Arthur de Pins: Zombillennium 02 – Humankapital
56 S., Egmond Ehapa 2013 15,00 EUR
Die Arbeitslosigkeit im Nachbardorf ist hoch – und Zombillennium als einziger Arbeitgeber weit und breit stellt nur Untote ein! Dementsprechend hoch ist die Wut der noch recht lebendigen Dorfbewohner auf den Freizeitpark der Monstrositäten. Als sich ein paar von ihnen unter das Personal mischen, bricht Chaos aus … Zombillennium ist ein herrlich schwarzhumoriger Spaß mit enormen Kultpotential. Das fand auch die Jury des internationalen Comicfestivals in Angoulême 2012 und verlieh Zombillennium den Prix Jeunesse! Arthur de Pins, geboren 1977, studierte Art Deco und Animation. Seitdem fühlt er sich in diversen künstlerischen Medien zuhause: Ob Kurzfilm (u.a. Geraldine), Graphic Novel (La Révolution des crabes), Werbung (u.a. Nutella) oder Comic (u.a. Péchés Mignons) – de Pins scheint sämtliche mediale Spielarten zu beherrschen. Die Besonderheit seines Stils liegt darin, dass er alle Zeichnungen am Computer in Vektorgrafik anlegt, ohne dass sein Artwork dadurch an Dynamik oder Eleganz verliert. Die Comicwelt wartet gespannt auf Band 3 seiner Ausnahmereihe Zombillennium!

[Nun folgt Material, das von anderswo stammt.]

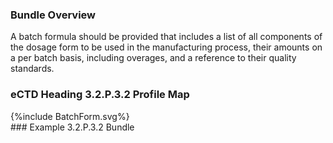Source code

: ### Bundle Overview

A batch formula should be provided that includes a list of all components of the dosage form to 
be used in the manufacturing process, their amounts on a per batch basis, including overages, and 
a reference to their quality standards.

### eCTD Heading 3.2.P.3.2 Profile Map
<div>{%include BatchForm.svg%}</div>
### Example 3.2.P.3.2 Bundle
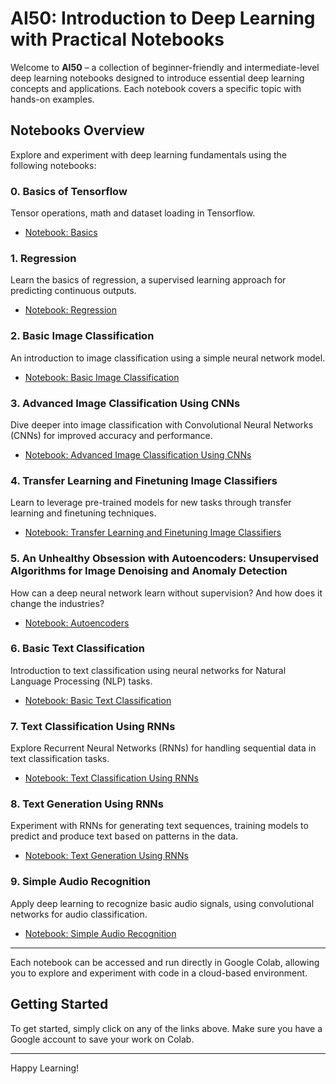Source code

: # AI50: Introduction to Deep Learning with Practical Notebooks

Welcome to **AI50** – a collection of beginner-friendly and intermediate-level deep learning notebooks designed to introduce essential deep learning concepts and applications. Each notebook covers a specific topic with hands-on examples.

## Notebooks Overview

Explore and experiment with deep learning fundamentals using the following notebooks:

### 0. Basics of Tensorflow

Tensor operations, math and dataset loading in Tensorflow.

- [Notebook: Basics](./basics.ipynb)

### 1. Regression

Learn the basics of regression, a supervised learning approach for predicting continuous outputs.

- [Notebook: Regression](./regression.ipynb)

### 2. Basic Image Classification

An introduction to image classification using a simple neural network model.

- [Notebook: Basic Image Classification](./basic_image_classification.ipynb)

### 3. Advanced Image Classification Using CNNs

Dive deeper into image classification with Convolutional Neural Networks (CNNs) for improved accuracy and performance.

- [Notebook: Advanced Image Classification Using CNNs](./image_classification_cnn.ipynb)

### 4. Transfer Learning and Finetuning Image Classifiers

Learn to leverage pre-trained models for new tasks through transfer learning and finetuning techniques.

- [Notebook: Transfer Learning and Finetuning Image Classifiers](./transfer_learning_finetuning.ipynb)

### 5. An Unhealthy Obsession with Autoencoders: Unsupervised Algorithms for Image Denoising and Anomaly Detection

How can a deep neural network learn without supervision? And how does it change the industries?

- [Notebook: Autoencoders](./autoencoder.ipynb)

### 6. Basic Text Classification

Introduction to text classification using neural networks for Natural Language Processing (NLP) tasks.

- [Notebook: Basic Text Classification](./basic_text_classification.ipynb)

### 7. Text Classification Using RNNs

Explore Recurrent Neural Networks (RNNs) for handling sequential data in text classification tasks.

- [Notebook: Text Classification Using RNNs](https://colab.research.google.com/drive/1TXrInsHe2Gbennu2elLbOP8BKv9SVAqN#scrollTo=z682XYsrjkY9)

### 8. Text Generation Using RNNs

Experiment with RNNs for generating text sequences, training models to predict and produce text based on patterns in the data.

- [Notebook: Text Generation Using RNNs](https://colab.research.google.com/drive/1Ee5M_wc4NpVCEk2LV3KoQ0kOW6ofhJEd#scrollTo=UlUQzwu6EXam)

### 9. Simple Audio Recognition

Apply deep learning to recognize basic audio signals, using convolutional networks for audio classification.

- [Notebook: Simple Audio Recognition](https://colab.research.google.com/drive/1s_J67g-9OrvqnhZLX1bf97xUvIqwRGKd#scrollTo=wTAg4vsn3oEb)

---

Each notebook can be accessed and run directly in Google Colab, allowing you to explore and experiment with code in a cloud-based environment.

## Getting Started

To get started, simply click on any of the links above. Make sure you have a Google account to save your work on Colab.

---

Happy Learning!
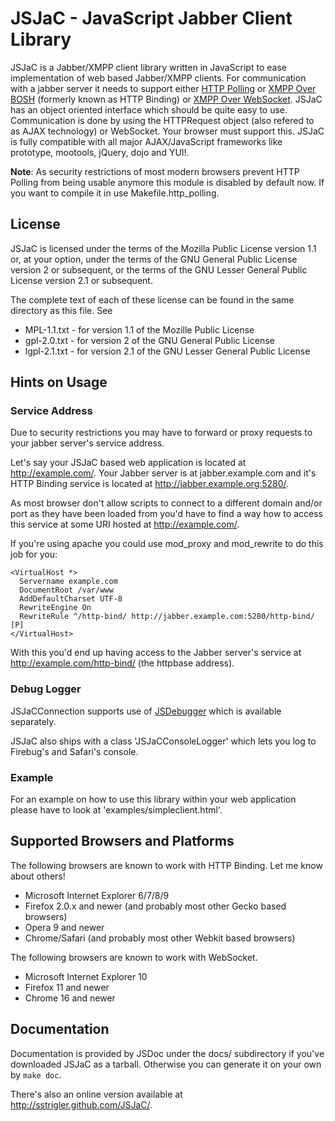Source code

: JSJaC - JavaScript Jabber Client Library
========================================

JSJaC is a Jabber/XMPP client library written in JavaScript to ease
implementation of web based Jabber/XMPP clients. For communication
with a jabber server it needs to support either [HTTP Polling][1] or
[XMPP Over BOSH][2] (formerly known as HTTP Binding) or [XMPP Over
WebSocket][3].
JSJaC has an object oriented interface which should be quite easy to
use.
Communication is done by using the HTTPRequest object (also refered to
as AJAX technology) or WebSocket. Your browser must support this.
JSJaC is fully compatible with all major AJAX/JavaScript frameworks
like prototype, mootools, jQuery, dojo and YUI!.

**Note**: As security restrictions of most modern browsers prevent
  HTTP Polling from being usable anymore this module is disabled by
  default now. If you want to compile it in use
  Makefile.http\_polling.

License
-------

JSJaC is licensed under the terms of the Mozilla Public License
version 1.1 or, at your option, under the terms of the GNU General
Public License version 2 or subsequent, or the terms of the GNU Lesser
General Public License version 2.1 or subsequent.

The complete text of each of these license can be found in the same
directory as this file. See

* MPL-1.1.txt - for version 1.1  of the Mozille Public License
* gpl-2.0.txt - for version 2 of the GNU General Public License
* lgpl-2.1.txt - for version 2.1 of the GNU Lesser General Public License

Hints on Usage
--------------

### Service Address

Due to security restrictions you may have to forward or proxy requests
to your jabber server's service address.

Let's say your JSJaC based web application is located at
http://example.com/. Your Jabber server is at jabber.example.com and
it's HTTP Binding service is located at
http://jabber.example.org:5280/.

As most browser don't allow scripts to connect to a different domain
and/or port as they have been loaded from you'd have to find a way how
to access this service at some URI hosted at http://example.com/.

If you're using apache you could use mod\_proxy and mod\_rewrite to do
this job for you:

    <VirtualHost *>
      Servername example.com
      DocumentRoot /var/www
      AddDefaultCharset UTF-8
      RewriteEngine On
      RewriteRule ^/http-bind/ http://jabber.example.com:5280/http-bind/ [P]
    </VirtualHost>

With this you'd end up having access to the Jabber server's service at
http://example.com/http-bind/ (the httpbase address).

### Debug Logger

JSJaCConnection supports use of [JSDebugger][4] which is available
separately.

JSJaC also ships with a class 'JSJaCConsoleLogger' which lets you log to
Firebug's and Safari's console.

### Example

For an example on how to use this library within your web application
please have to look at 'examples/simpleclient.html'.

Supported Browsers and Platforms
--------------------------------

The following browsers are known to work with HTTP Binding. Let me
know about others!

 * Microsoft Internet Explorer 6/7/8/9
 * Firefox 2.0.x and newer (and probably most other Gecko based browsers)
 * Opera 9 and newer
 * Chrome/Safari (and probably most other Webkit based browsers)

The following browsers are known to work with WebSocket.

 * Microsoft Internet Explorer 10
 * Firefox 11 and newer
 * Chrome 16 and newer

Documentation
-------------

Documentation is provided by JSDoc under the docs/ subdirectory if
you've downloaded JSJaC as a tarball. Otherwise you can generate it on
your own by `make doc`.

There's also an online version available at http://sstrigler.github.com/JSJaC/.

[1]: http://xmpp.org/extensions/xep-0025.html
[2]: http://xmpp.org/extensions/xep-0206.html
[3]: http://tools.ietf.org/html/draft-moffitt-xmpp-over-websocket-00
[4]: http://stefan-strigler.de/javascript-debug-logger/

Levin Kurio: Welten des Schreckens – Argstein, der Erlkönig
68 S., Weissblech Comic Verlag, 7,80 EUR
Insgesamt gibt es inzwischen 6 Bände von dieser interessanten Heftreihe.
WELTEN des SCHRECKENS # 5 wartet mit einer kleinen Sensation auf: Endlich gibt es wieder eine nagelneue Geschichte aus dem ARGSTEIN-Wald! Der Erlkönig greift mit seinen spillerigen Fingern nach des kleinen Knaben Seele – wird der Förster ihn aufhalten können?
Außerdem: Es geht rasant weiter mit KALA! Die Urzeitamazone hat mit ihren Gefährten die Schlucht überquert … doch sie ahnt, dass sie noch nicht in Sicherheit ist. Aliens planen eine Invasion in Die Chroniken von Sol … und dann geht es in eine groteske Schreckenswelt: Begleitet David Gnotz in einen furchtbaren Alptraum … denn er ist Gefangener des Horrorheftes!